Drop every picture and give the entries back exactly.

### Records contained in a dataset
++++++++

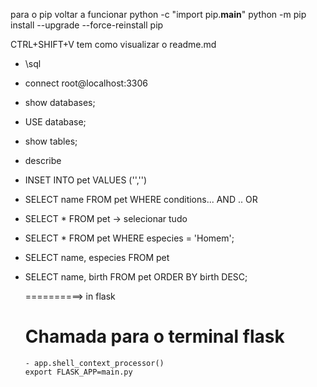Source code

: 
para o pip voltar a funcionar
python -c "import pip.__main__"
python -m pip install --upgrade --force-reinstall pip

CTRL+SHIFT+V tem como visualizar o readme.md

- \sql
- connect root@localhost:3306
- show databases;
- USE database;
- show tables;
- describe <table>

- INSET INTO pet VALUES ('','')
- SELECT name FROM pet WHERE conditions... AND .. OR
- SELECT * FROM pet -> selecionar tudo

- SELECT * FROM pet WHERE especies = 'Homem';
- SELECT name, especies FROM pet
- SELECT name, birth FROM pet ORDER BY birth DESC;



==========> in flask
<link rel="stylesheet" href="{{url_for('static', filename='style.css')}}">




# Chamada para o terminal flask
    - app.shell_context_processor()
    export FLASK_APP=main.py

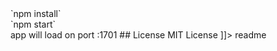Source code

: <snippet>
  <content><![CDATA[
# ${1:Carmina Catulli}
Repository of the works of Gaius Valerius Catullus
## Installation
Run:<br>
`npm install`<br>
`npm start`<br>
app will load on port :1701
## License
MIT License
]]></content>
  <tabTrigger>readme</tabTrigger>
</snippet>
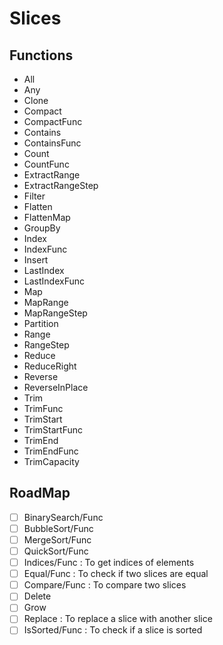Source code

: # Slices

## Functions

- All
- Any
- Clone
- Compact
- CompactFunc
- Contains
- ContainsFunc
- Count
- CountFunc
- ExtractRange
- ExtractRangeStep
- Filter
- Flatten
- FlattenMap
- GroupBy
- Index
- IndexFunc
- Insert
- LastIndex
- LastIndexFunc
- Map
- MapRange
- MapRangeStep
- Partition
- Range
- RangeStep
- Reduce
- ReduceRight
- Reverse
- ReverseInPlace
- Trim
- TrimFunc
- TrimStart
- TrimStartFunc
- TrimEnd
- TrimEndFunc
- TrimCapacity

## RoadMap

- [ ] BinarySearch/Func
- [ ] BubbleSort/Func
- [ ] MergeSort/Func
- [ ] QuickSort/Func
- [ ] Indices/Func : To get indices of elements
- [ ] Equal/Func : To check if two slices are equal
- [ ] Compare/Func : To compare two slices
- [ ] Delete
- [ ] Grow
- [ ] Replace : To replace a slice with another slice
- [ ] IsSorted/Func : To check if a slice is sorted
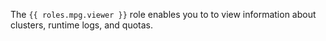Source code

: The `{{ roles.mpg.viewer }}` role enables you to to view information about clusters, runtime logs, and quotas.
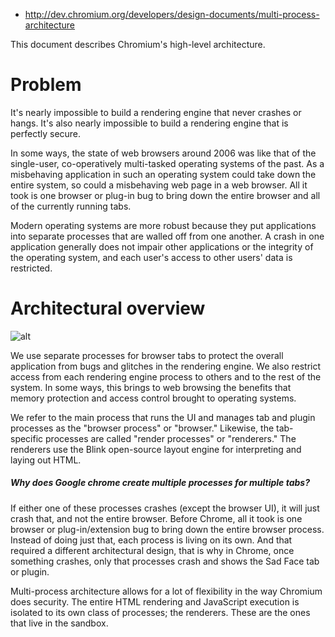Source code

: * http://dev.chromium.org/developers/design-documents/multi-process-architecture

This document describes Chromium's high-level architecture.

# Problem

It's nearly impossible to build a rendering engine that never crashes or hangs. It's also nearly impossible to build a rendering engine that is perfectly secure.

In some ways, the state of web browsers around 2006 was like that of the single-user, co-operatively multi-tasked operating systems of the past. As a misbehaving application in such an operating system could take down the entire system, so could a misbehaving web page in a web browser. All it took is one browser or plug-in bug to bring down the entire browser and all of the currently running tabs.

Modern operating systems are more robust because they put applications into separate processes that are walled off from one another. A crash in one application generally does not impair other applications or the integrity of the operating system, and each user's access to other users' data is restricted.

# Architectural overview

![alt](https://a77db9aa-a-7b23c8ea-s-sites.googlegroups.com/a/chromium.org/dev/developers/design-documents/multi-process-architecture/arch.png)

We use separate processes for browser tabs to protect the overall application from bugs and glitches in the rendering engine. We also restrict access from each rendering engine process to others and to the rest of the system. In some ways, this brings to web browsing the benefits that memory protection and access control brought to operating systems.

We refer to the main process that runs the UI and manages tab and plugin processes as the "browser process" or "browser." Likewise, the tab-specific processes are called "render processes" or "renderers." The renderers use the Blink open-source layout engine for interpreting and laying out HTML.

##### Why does Google chrome create multiple processes for multiple tabs?

If either one of these processes crashes (except the browser UI), it will just crash that, and not the entire browser. Before Chrome, all it took is one browser or plug-in/extension bug to bring down the entire browser process. Instead of doing just that, each process is living on its own. And that required a different architectural design, that is why in Chrome, once something crashes, only that processes crash and shows the Sad Face tab or plugin.
 
Multi-process architecture allows for a lot of flexibility in the way Chromium does security. The entire HTML rendering and JavaScript execution is isolated to its own class of processes; the renderers. These are the ones that live in the sandbox.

++++++++

### Response to this exercise
Source code

: 
para o pip voltar a funcionar
python -c "import pip.__main__"
python -m pip install --upgrade --force-reinstall pip

CTRL+SHIFT+V tem como visualizar o readme.md

- \sql
- connect root@localhost:3306
- show databases;
- USE database;
- show tables;
- describe <table>

- INSET INTO pet VALUES ('','')
- SELECT name FROM pet WHERE conditions... AND .. OR
- SELECT * FROM pet -> selecionar tudo

- SELECT * FROM pet WHERE especies = 'Homem';
- SELECT name, especies FROM pet
- SELECT name, birth FROM pet ORDER BY birth DESC;



==========> in flask
<link rel="stylesheet" href="{{url_for('static', filename='style.css')}}">




# Chamada para o terminal flask
    - app.shell_context_processor()
    export FLASK_APP=main.py

Source code

: <snippet>
  <content><![CDATA[
# ${1:Carmina Catulli}
Repository of the works of Gaius Valerius Catullus
## Installation
Run:<br>
`npm install`<br>
`npm start`<br>
app will load on port :1701
## License
MIT License
]]></content>
  <tabTrigger>readme</tabTrigger>
</snippet>
Source code

: # Slices

## Functions

- All
- Any
- Clone
- Compact
- CompactFunc
- Contains
- ContainsFunc
- Count
- CountFunc
- ExtractRange
- ExtractRangeStep
- Filter
- Flatten
- FlattenMap
- GroupBy
- Index
- IndexFunc
- Insert
- LastIndex
- LastIndexFunc
- Map
- MapRange
- MapRangeStep
- Partition
- Range
- RangeStep
- Reduce
- ReduceRight
- Reverse
- ReverseInPlace
- Trim
- TrimFunc
- TrimStart
- TrimStartFunc
- TrimEnd
- TrimEndFunc
- TrimCapacity

## RoadMap

- [ ] BinarySearch/Func
- [ ] BubbleSort/Func
- [ ] MergeSort/Func
- [ ] QuickSort/Func
- [ ] Indices/Func : To get indices of elements
- [ ] Equal/Func : To check if two slices are equal
- [ ] Compare/Func : To compare two slices
- [ ] Delete
- [ ] Grow
- [ ] Replace : To replace a slice with another slice
- [ ] IsSorted/Func : To check if a slice is sorted
Source code

: The `{{ roles.mpg.viewer }}` role enables you to to view information about clusters, runtime logs, and quotas.
Source code

: * http://dev.chromium.org/developers/design-documents/multi-process-architecture

This document describes Chromium's high-level architecture.

# Problem

It's nearly impossible to build a rendering engine that never crashes or hangs. It's also nearly impossible to build a rendering engine that is perfectly secure.

In some ways, the state of web browsers around 2006 was like that of the single-user, co-operatively multi-tasked operating systems of the past. As a misbehaving application in such an operating system could take down the entire system, so could a misbehaving web page in a web browser. All it took is one browser or plug-in bug to bring down the entire browser and all of the currently running tabs.

Modern operating systems are more robust because they put applications into separate processes that are walled off from one another. A crash in one application generally does not impair other applications or the integrity of the operating system, and each user's access to other users' data is restricted.

# Architectural overview

![alt](https://a77db9aa-a-7b23c8ea-s-sites.googlegroups.com/a/chromium.org/dev/developers/design-documents/multi-process-architecture/arch.png)

We use separate processes for browser tabs to protect the overall application from bugs and glitches in the rendering engine. We also restrict access from each rendering engine process to others and to the rest of the system. In some ways, this brings to web browsing the benefits that memory protection and access control brought to operating systems.

We refer to the main process that runs the UI and manages tab and plugin processes as the "browser process" or "browser." Likewise, the tab-specific processes are called "render processes" or "renderers." The renderers use the Blink open-source layout engine for interpreting and laying out HTML.

##### Why does Google chrome create multiple processes for multiple tabs?

If either one of these processes crashes (except the browser UI), it will just crash that, and not the entire browser. Before Chrome, all it took is one browser or plug-in/extension bug to bring down the entire browser process. Instead of doing just that, each process is living on its own. And that required a different architectural design, that is why in Chrome, once something crashes, only that processes crash and shows the Sad Face tab or plugin.
 
Multi-process architecture allows for a lot of flexibility in the way Chromium does security. The entire HTML rendering and JavaScript execution is isolated to its own class of processes; the renderers. These are the ones that live in the sandbox.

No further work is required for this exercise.